Simulation has many uses, including:
Goodness of fit testing
Study design
Evaluation of estimator accuracy and robustness to assumption violations.
Simulation for goodness of fit
We have already seen simulation applied to evaluating model fit, when we discussed bootstrap simulation earlier. The approach was illustrated by the Dipper goodness of fit example. To summarize the steps again quickly:
A data set is fit to a general ("global") model such as the Phi(g*t)p(g*t) model in CJS and the deviance or other measure of model discrepancy is computed.
The estimates are treated as fixed parameter values and used to simulate data of the same dimensions (number of groups and occasion) under the general model; a deviance is calculated for each simulated data set
The mean and quantiles of the simulated deviances are compared to the value from the sample (real) data set. If the sample estimates are larger than expected by chance by comparison to the simulated distribution, the model is said to lack fit.
Often the mean simulated deviance divided into the sample deviance is taken as an estimate of c, the variance inflation factor, and is used to adjust likelihoods, variances, and AIC values.
These steps are carried our for the Dipper example in the script below.
Simulation for study design
Simulation can also be a very important tool for study design, by helping us to quickly visualize data that could arise from a given design, and the implications for estimator accuracy and precision. The basic steps are illustrated here for a closed CMR analysis, focusing on estimation of abundance.
Specify estimated values for the parameters of the population to be sampled. Often this is based on a preliminary study, e.g.,a study providing estimates of N approx. 100 and p approx 0.3
Specify how the sample data are distributed. Usually this involves making assumptions about statistical distributions, homogeneity of parameters, etc.
Specify the model under which parameters will be estimated. This model can have the same assumptions as the generating model (the model used to simulate the data) or it may be different. For example, we might generate data under a model in which p varies among individuals, but estimate N under a model that assumes p is homogeneous.

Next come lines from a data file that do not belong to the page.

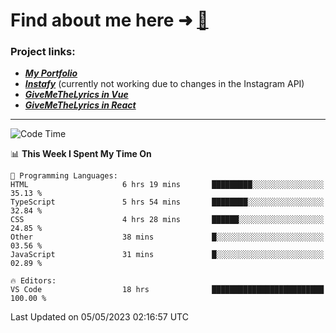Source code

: # Find about me here ➜ [🧑](https://pauabella.dev)

### Project links:
- ***[My Portfolio](https://pauabella.dev)***
- ***[Instafy](https://instafy.me)*** (currently not working due to changes in the Instagram API)
- ***[GiveMeTheLyrics in Vue](https://lyrics.pauabella.dev)***
- ***[GiveMeTheLyrics in React](https://pauabella.dev/GiveMeTheLyrics)***

---
<!--START_SECTION:waka-->
![Code Time](http://img.shields.io/badge/Code%20Time-2%2C138%20hrs%2040%20mins-blue)

📊 **This Week I Spent My Time On** 

```text
💬 Programming Languages: 
HTML                     6 hrs 19 mins       █████████░░░░░░░░░░░░░░░░   35.13 % 
TypeScript               5 hrs 54 mins       ████████░░░░░░░░░░░░░░░░░   32.84 % 
CSS                      4 hrs 28 mins       ██████░░░░░░░░░░░░░░░░░░░   24.85 % 
Other                    38 mins             █░░░░░░░░░░░░░░░░░░░░░░░░   03.56 % 
JavaScript               31 mins             █░░░░░░░░░░░░░░░░░░░░░░░░   02.89 % 

🔥 Editors: 
VS Code                  18 hrs              █████████████████████████   100.00 % 
```


 Last Updated on 05/05/2023 02:16:57 UTC
<!--END_SECTION:waka-->
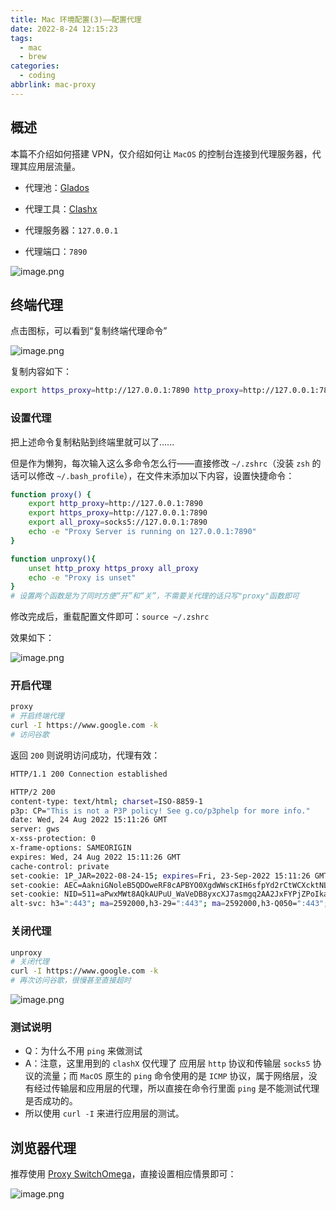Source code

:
 ```yaml
---
title: Mac 环境配置(3)——配置代理
date: 2022-8-24 12:15:23
tags:
  - mac
  - brew
categories:
  - coding
abbrlink: mac-proxy
---
```




## 概述

本篇不介绍如何搭建 VPN，仅介绍如何让 `MacOS` 的控制台连接到代理服务器，代理其应用层流量。

* 代理池：[Glados](https://glados.rocks/console)

* 代理工具：[Clashx](https://github.com/yichengchen/clashX)

* 代理服务器：`127.0.0.1`
* 代理端口：`7890`

<img src="https://s3.xiabee.cn/pic/weibo-backup/0084b03xgy1h5i8yys9jrj31f40w8471.jpg" alt="image.png" style="zoom:100%;" />



## 终端代理

点击图标，可以看到“复制终端代理命令”

![image.png](https://s3.xiabee.cn/pic/weibo-backup/0084b03xgy1h5i94dcjdpj30i60twwo6.jpg)



复制内容如下：

```bash
export https_proxy=http://127.0.0.1:7890 http_proxy=http://127.0.0.1:7890 all_proxy=socks5://127.0.0.1:7890
```



### 设置代理

把上述命令复制粘贴到终端里就可以了......

但是作为懒狗，每次输入这么多命令怎么行——直接修改 `~/.zshrc`（没装 `zsh` 的话可以修改 `~/.bash_profile`），在文件末添加以下内容，设置快捷命令：

```bash
function proxy() {
    export http_proxy=http://127.0.0.1:7890
    export https_proxy=http://127.0.0.1:7890
    export all_proxy=socks5://127.0.0.1:7890
    echo -e "Proxy Server is running on 127.0.0.1:7890"
}

function unproxy(){
    unset http_proxy https_proxy all_proxy
    echo -e "Proxy is unset"
}
# 设置两个函数是为了同时方便“开”和“关”，不需要关代理的话只写"proxy"函数即可
```

修改完成后，重载配置文件即可：`source ~/.zshrc`

效果如下：

![image.png](https://s3.xiabee.cn/pic/weibo-backup/0084b03xgy1h5i9azt6r7j30km08ydk6.jpg)



### 开启代理

```bash
proxy
# 开启终端代理
curl -I https://www.google.com -k
# 访问谷歌
```

返回 `200` 则说明访问成功，代理有效：

```bash
HTTP/1.1 200 Connection established

HTTP/2 200
content-type: text/html; charset=ISO-8859-1
p3p: CP="This is not a P3P policy! See g.co/p3phelp for more info."
date: Wed, 24 Aug 2022 15:11:26 GMT
server: gws
x-xss-protection: 0
x-frame-options: SAMEORIGIN
expires: Wed, 24 Aug 2022 15:11:26 GMT
cache-control: private
set-cookie: 1P_JAR=2022-08-24-15; expires=Fri, 23-Sep-2022 15:11:26 GMT; path=/; domain=.google.com; Secure
set-cookie: AEC=AakniGNoleB5QDOweRF8cAPBYO0XgdWWscKIH6sfpYd2rCtWCXcktNLnNBo; expires=Mon, 20-Feb-2023 15:11:26 GMT; path=/; domain=.google.com; Secure; HttpOnly; SameSite=lax
set-cookie: NID=511=aPwxMWt8AQkAUPuU_WaVeDB8yxcXJ7asmgq2AA2JxFYPjZPoIkafjkR-FtpwH7VS-FJvJIApeW3wbKPEMTWn2vZXRJlAj3uPJF4KI_DpollKV66qceyhpm3gxQUgc7zjlc48H7m9FPZA_9rwd8HE67C9WQfr1VyF81iIINtW-S4; expires=Thu, 23-Feb-2023 15:11:26 GMT; path=/; domain=.google.com; HttpOnly
alt-svc: h3=":443"; ma=2592000,h3-29=":443"; ma=2592000,h3-Q050=":443"; ma=2592000,h3-Q046=":443"; ma=2592000,h3-Q043=":443"; ma=2592000,quic=":443"; ma=2592000; v="46,43"
```



### 关闭代理

```bash
unproxy
# 关闭代理
curl -I https://www.google.com -k
# 再次访问谷歌，很慢甚至直接超时
```

![image.png](https://s3.xiabee.cn/pic/weibo-backup/0084b03xgy1h5i9hs5p62j310m07sjz8.jpg)



### 测试说明

* Q：为什么不用 `ping` 来做测试
* A：注意，这里用到的 `clashX` 仅代理了 应用层 `http` 协议和传输层 `socks5` 协议的流量；而 `MacOS` 原生的 `ping` 命令使用的是 `ICMP` 协议，属于网络层，没有经过传输层和应用层的代理，所以直接在命令行里面 `ping` 是不能测试代理是否成功的。
* 所以使用 `curl -I` 来进行应用层的测试。



## 浏览器代理

推荐使用 [Proxy SwitchOmega](https://chrome.google.com/webstore/detail/proxy-switchyomega/padekgcemlokbadohgkifijomclgjgif)，直接设置相应情景即可：

![image.png](https://s3.xiabee.cn/pic/weibo-backup/0084b03xgy1h5i92owlffj31to0ww7e2.jpg)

Estimate the parameter(s) of interest from the simulated data and keep track of their values in a data frame
Repeat some large number of times and summarize the results, e.g.:
Mean estimates (compare to true value: difference = bias)
Standard deviation - empirical estimate of sampling variation
CV =SD/mean = measure of relative precision
The attached code performs these steps for an example of closed CMR to estimate N. In this example, the generating model and estimating model are the same: p is assumed constant. We could have changed those assumptions, for example, p could have followed a random distribution across individual animals (see example of how to do this at bottom of code).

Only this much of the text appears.